Question - mixed media preservation

   * Second Life: the guide, is a book, and will go on a library shelf
   * But what about new affordances (capabilities) of mixed media?
   * Henry said he uses game guides in his teaching
   * But much more difficult finding documented evidence of events in virtual worlds – the assassination of Lord British – the funeral procession in World of Warcraft that was yanked –
   * Documenting the politics and the life of society in these worlds
   * In current political campaigns, events happen in virtual worlds – a Ron Paul demonstration in WoW – so real world activities are bleeding through into VWs
   * 9/11 – go to Microsoft Flight Simulator – even though people are trying to erase the memory that people can fly into the Twin Towers, but you can experience this again in the old game
   * Neverwinter Nights has the American Revolution experience
   * Mark Torrano thanked the preservationists, because there is no notation that stores games – would like to donate old games and be able to show old games to new 20 year old designers
   * Paper and machinima archives re very good. Also developer notes, marketing material. Different classes of materials. Business history. Records of sales.
   * Talking with tech folks to retrieve history is often not useful.

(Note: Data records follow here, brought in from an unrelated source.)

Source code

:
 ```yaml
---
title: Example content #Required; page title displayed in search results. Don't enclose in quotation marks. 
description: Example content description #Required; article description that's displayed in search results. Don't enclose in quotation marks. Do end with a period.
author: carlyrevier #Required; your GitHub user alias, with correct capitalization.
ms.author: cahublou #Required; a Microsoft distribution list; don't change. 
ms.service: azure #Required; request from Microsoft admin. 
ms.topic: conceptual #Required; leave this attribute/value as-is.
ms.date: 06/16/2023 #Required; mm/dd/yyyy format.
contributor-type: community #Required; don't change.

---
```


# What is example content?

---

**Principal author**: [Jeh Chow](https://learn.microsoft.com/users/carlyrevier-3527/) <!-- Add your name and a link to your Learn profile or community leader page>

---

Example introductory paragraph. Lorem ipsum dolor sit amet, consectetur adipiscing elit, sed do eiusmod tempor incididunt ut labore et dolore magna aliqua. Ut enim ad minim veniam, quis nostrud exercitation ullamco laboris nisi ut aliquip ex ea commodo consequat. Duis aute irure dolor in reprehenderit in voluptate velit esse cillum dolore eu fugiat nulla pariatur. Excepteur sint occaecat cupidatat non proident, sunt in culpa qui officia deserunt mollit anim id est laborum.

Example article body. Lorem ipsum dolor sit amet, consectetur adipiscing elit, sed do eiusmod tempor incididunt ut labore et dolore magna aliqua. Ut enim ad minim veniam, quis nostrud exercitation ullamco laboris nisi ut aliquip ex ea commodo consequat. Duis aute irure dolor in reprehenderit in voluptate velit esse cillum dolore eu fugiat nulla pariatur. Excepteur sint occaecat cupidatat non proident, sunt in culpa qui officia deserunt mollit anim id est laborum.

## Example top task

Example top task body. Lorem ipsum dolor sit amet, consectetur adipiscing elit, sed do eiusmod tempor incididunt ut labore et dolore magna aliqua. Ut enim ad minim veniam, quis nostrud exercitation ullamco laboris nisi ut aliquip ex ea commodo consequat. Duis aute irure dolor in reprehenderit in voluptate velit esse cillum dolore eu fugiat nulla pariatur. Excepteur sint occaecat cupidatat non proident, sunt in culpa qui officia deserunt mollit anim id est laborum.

So start saving early. Digital things are lost very easily, unlike physical items. Alexa Internet donates to Internet Archive with a 6 month time delay. SO do make a tie with an organization that can preserve.
   * Also donate your time. It will change your life.
   * Also users will respect it. They would like to be immortalized, even if in avirtual world.
   * The WayBack Machine has a WayBackup Machine. They will try to send you a zip file if you completely lost your site. When Yahoo was turning 10 years old, they found they did not have their old site.
   * Oral history is never as interesting as capturing something while it is happening. Even just getting someone to talk about an event when it just happened.
   * What will be the style and vernacular of Virtual World reporting? Will they impact the business of VWs
   * The issue remains of who owns the digital identity? Machinima uses these identities and objects, and remixes them. Who are the rights holders in Machinima?
   * Blizzard owns World of Warcraft. But developers of WoW really love machinima, and are hapy to see machinima created. WoW lawyers may feel differently. But in general there is a psitive atmosphere to begin recognizing how to preserve these cultural artifacts.
   * Brewster thinks “ownership” and “property” are poisoned words. Key thing is not to get people angry or frightened. Creative Commons uses the “property” metaphor, and this is not the way to make a creative space. We want to learn from these creative worlds and apply to the real world. Keep the dreaminess and promise. We do not want to bring the negatives of the real world into our new worlds.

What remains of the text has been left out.